Toutes les versions de cet article : [English] [français]

Photo : Parker Mah
Bangladesh has a long history with the Asian Development Bank (ADB), having received cumulative public sector loans to the tune of 11,4 billion
since 1973.

Almost half of this money has gone towards the energy and transport sectors, with less than 10 percent devoted to water supply and sanitation, public policy, health and social sectors combined. In 2007 alone, the ADB approved over 1,1 $ billion in loans, of which half is earmarked for energy infrastructure projects.

These development projects, while generally well-intentioned, have seen their fair share of controversy in recent years. The Khulna-Jessore Drainage Rehabilitation Project began in 1996 as an attempt to address the river drainage problem through the construction of a series of sluice gates, intended to protect the wetland areas from floods and extend the area suitable for agriculture. Instead, heavy drainage congestion occurred, blocking the natural tidal flow, resulting in silted-up rivers and thousands of hectares of permanently inundated land. In 1998, violent protests erupted in Phulbari when the Asia Energy corporation, backed by the ADB, announced it had requisitioned 59 square kilometres of land to build an open-pit coalmine there, which would have precipitated severe environmental damage as well as the eviction of 40,000 people.

There have been some positive contributions, especially in the area of primary education and teacher training projects. Agriculture has improved as well, but at the cost of trade liberalization and a strong presence of multinational seed and pesticide corporations. While it is true that large-scale infrastructure has progressed measurably, it was only after years of severe privatization of public services and the opening of the markets to foreign capital. In fact, a little under half of the ADB’s total lending was mobilized through co-financing from multilateral or private sector sources. Supporting the profit-driven private sector’s leverage in development projects continues to have disastrous impacts on the environment and local communities.

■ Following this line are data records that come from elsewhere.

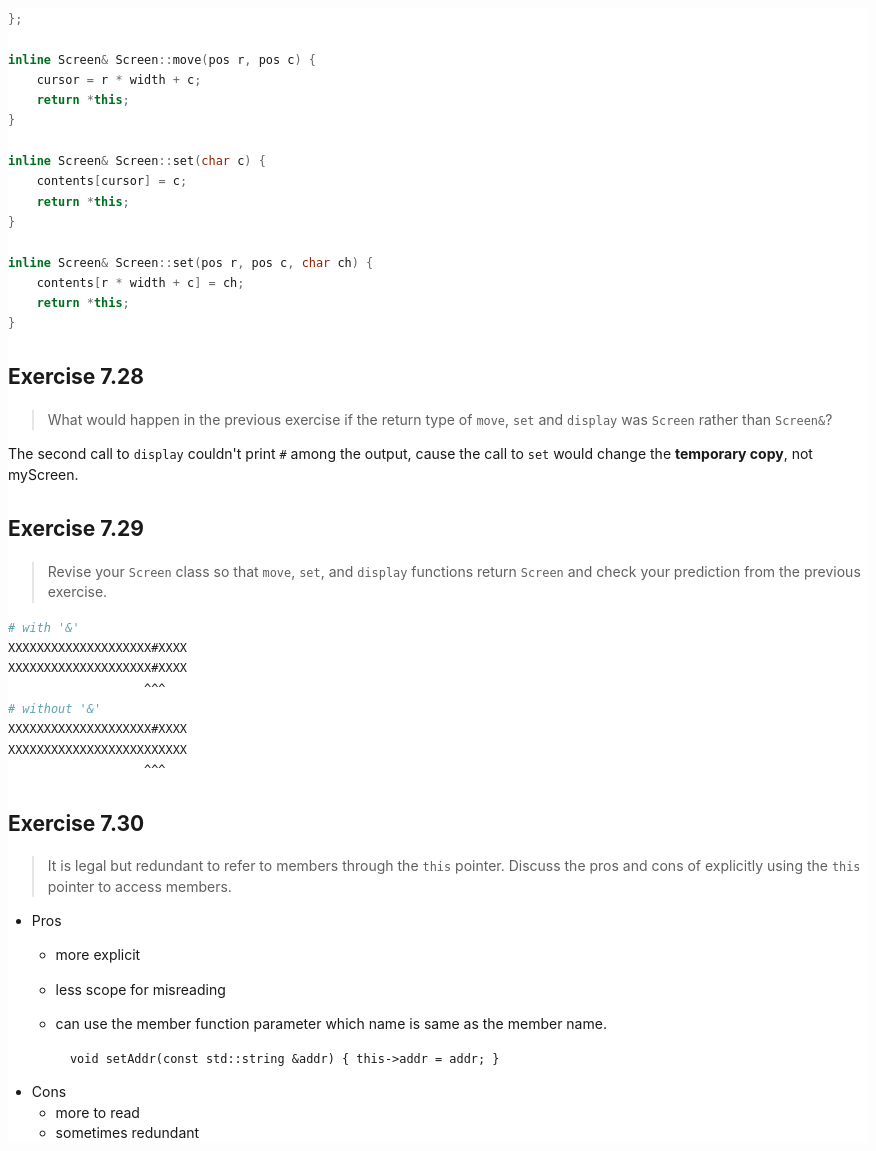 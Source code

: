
 ```c++
};

inline Screen& Screen::move(pos r, pos c) {
    cursor = r * width + c;
    return *this;
}

inline Screen& Screen::set(char c) {
    contents[cursor] = c;
    return *this;
}

inline Screen& Screen::set(pos r, pos c, char ch) {
    contents[r * width + c] = ch;
    return *this;
}
```

## Exercise 7.28
> What would happen in the previous exercise if the return type of `move`, `set` and `display` was `Screen` rather than `Screen&`?

The second call to `display` couldn't print `#` among the output, cause the call to `set` would change the **temporary copy**, not myScreen.

## Exercise 7.29
> Revise your `Screen` class so that `move`, `set`, and `display` functions return `Screen` and check your prediction from the previous exercise.
```bash
# with '&'
XXXXXXXXXXXXXXXXXXXX#XXXX
XXXXXXXXXXXXXXXXXXXX#XXXX
                   ^^^
# without '&'
XXXXXXXXXXXXXXXXXXXX#XXXX
XXXXXXXXXXXXXXXXXXXXXXXXX
                   ^^^
```

## Exercise 7.30
> It is legal but redundant to refer to members through the `this` pointer. Discuss the pros and cons of explicitly using the `this` pointer to access members.

* Pros
    - more explicit
    - less scope for misreading
    - can use the member function parameter which name is same as the member name.

            void setAddr(const std::string &addr) { this->addr = addr; }

* Cons
    - more to read
    - sometimes redundant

It is hard to judge whether multilateral development projects have really had a positive effect on the country’s development overall. The history of foreign aid in Bangladesh is fraught with contradiction. Many civil society organizations in Bangladesh question the necessity of aid money tied to conditions which restrict its effective implementation or funnel it back into consultancy agencies in donor countries. For example, the Sundarbans Biodiversity Conservation Project, intended to establish a proper management system to maintain the biological integrity of the Sundarbans region through poverty alleviation, saw 61 % of its ADB-managed 101 $ million budget allocated to external consultancy firms.

The ADB’s claims of focusing on poverty alleviation are dubious at best : almost half of the population is still living below the national poverty line, and over two-thirds on less than $2 a day. Economic disparity and marginalization have only increased in the shadow of the ADB’s precious economic growth. Better accountability and a thorough consultation at
the local community level will be needed before the ADB can claim to have a winning record in Bangladesh.


Parker Mah worked as an intern in Bangladesh with VOICE
in 2008.

VOICE is a rights-based, activist organization working mainly on the issues of food sovereignty, aid effectiveness, economic justice, and the right to information and com-munication, both in Bangladesh and on a global scale. By building a broader constituency of alternative voices to the ‘mainstream development discourse’ through research and public education, VOICE is taking a stand against unjust and undemocratic practices.